**Dataset entries**
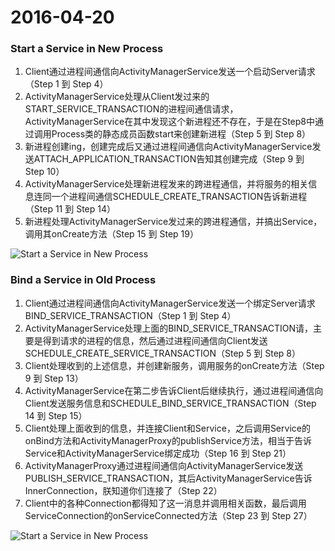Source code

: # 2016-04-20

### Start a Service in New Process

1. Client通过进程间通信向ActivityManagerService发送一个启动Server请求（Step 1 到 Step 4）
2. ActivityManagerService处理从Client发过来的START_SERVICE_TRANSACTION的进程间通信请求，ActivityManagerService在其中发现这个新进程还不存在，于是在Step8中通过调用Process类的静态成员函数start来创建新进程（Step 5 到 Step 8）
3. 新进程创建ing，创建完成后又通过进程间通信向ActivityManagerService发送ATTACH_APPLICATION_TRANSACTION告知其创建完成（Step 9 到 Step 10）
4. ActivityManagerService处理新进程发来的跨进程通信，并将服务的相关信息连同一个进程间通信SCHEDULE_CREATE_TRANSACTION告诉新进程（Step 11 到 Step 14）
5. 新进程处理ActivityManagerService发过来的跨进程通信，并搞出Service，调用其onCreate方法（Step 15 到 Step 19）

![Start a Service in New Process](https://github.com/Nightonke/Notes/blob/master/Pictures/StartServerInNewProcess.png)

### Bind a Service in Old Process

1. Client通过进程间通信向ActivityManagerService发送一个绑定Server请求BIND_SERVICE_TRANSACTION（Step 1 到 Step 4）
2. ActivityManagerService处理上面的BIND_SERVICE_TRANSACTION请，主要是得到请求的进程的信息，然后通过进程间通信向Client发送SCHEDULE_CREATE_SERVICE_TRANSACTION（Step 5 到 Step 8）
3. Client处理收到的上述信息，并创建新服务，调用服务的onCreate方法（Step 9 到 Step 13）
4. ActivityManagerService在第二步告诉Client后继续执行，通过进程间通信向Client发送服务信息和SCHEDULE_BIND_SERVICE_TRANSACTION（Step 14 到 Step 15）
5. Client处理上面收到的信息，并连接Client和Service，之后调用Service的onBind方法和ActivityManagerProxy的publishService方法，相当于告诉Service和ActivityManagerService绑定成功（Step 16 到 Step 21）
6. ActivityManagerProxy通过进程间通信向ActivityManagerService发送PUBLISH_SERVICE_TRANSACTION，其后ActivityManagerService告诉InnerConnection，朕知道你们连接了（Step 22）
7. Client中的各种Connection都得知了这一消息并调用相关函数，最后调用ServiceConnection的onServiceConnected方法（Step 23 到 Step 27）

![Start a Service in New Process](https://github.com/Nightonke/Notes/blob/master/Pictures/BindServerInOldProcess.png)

**Brief**
Every entry above should come back exactly as written, except for its pictures.

**Response to the exercise**
Source code

: # 2016-04-20

### Start a Service in New Process

1. Client通过进程间通信向ActivityManagerService发送一个启动Server请求（Step 1 到 Step 4）
2. ActivityManagerService处理从Client发过来的START_SERVICE_TRANSACTION的进程间通信请求，ActivityManagerService在其中发现这个新进程还不存在，于是在Step8中通过调用Process类的静态成员函数start来创建新进程（Step 5 到 Step 8）
3. 新进程创建ing，创建完成后又通过进程间通信向ActivityManagerService发送ATTACH_APPLICATION_TRANSACTION告知其创建完成（Step 9 到 Step 10）
4. ActivityManagerService处理新进程发来的跨进程通信，并将服务的相关信息连同一个进程间通信SCHEDULE_CREATE_TRANSACTION告诉新进程（Step 11 到 Step 14）
5. 新进程处理ActivityManagerService发过来的跨进程通信，并搞出Service，调用其onCreate方法（Step 15 到 Step 19）

![Start a Service in New Process](https://github.com/Nightonke/Notes/blob/master/Pictures/StartServerInNewProcess.png)

### Bind a Service in Old Process

1. Client通过进程间通信向ActivityManagerService发送一个绑定Server请求BIND_SERVICE_TRANSACTION（Step 1 到 Step 4）
2. ActivityManagerService处理上面的BIND_SERVICE_TRANSACTION请，主要是得到请求的进程的信息，然后通过进程间通信向Client发送SCHEDULE_CREATE_SERVICE_TRANSACTION（Step 5 到 Step 8）
3. Client处理收到的上述信息，并创建新服务，调用服务的onCreate方法（Step 9 到 Step 13）
4. ActivityManagerService在第二步告诉Client后继续执行，通过进程间通信向Client发送服务信息和SCHEDULE_BIND_SERVICE_TRANSACTION（Step 14 到 Step 15）
5. Client处理上面收到的信息，并连接Client和Service，之后调用Service的onBind方法和ActivityManagerProxy的publishService方法，相当于告诉Service和ActivityManagerService绑定成功（Step 16 到 Step 21）
6. ActivityManagerProxy通过进程间通信向ActivityManagerService发送PUBLISH_SERVICE_TRANSACTION，其后ActivityManagerService告诉InnerConnection，朕知道你们连接了（Step 22）
7. Client中的各种Connection都得知了这一消息并调用相关函数，最后调用ServiceConnection的onServiceConnected方法（Step 23 到 Step 27）

![Start a Service in New Process](https://github.com/Nightonke/Notes/blob/master/Pictures/BindServerInOldProcess.png)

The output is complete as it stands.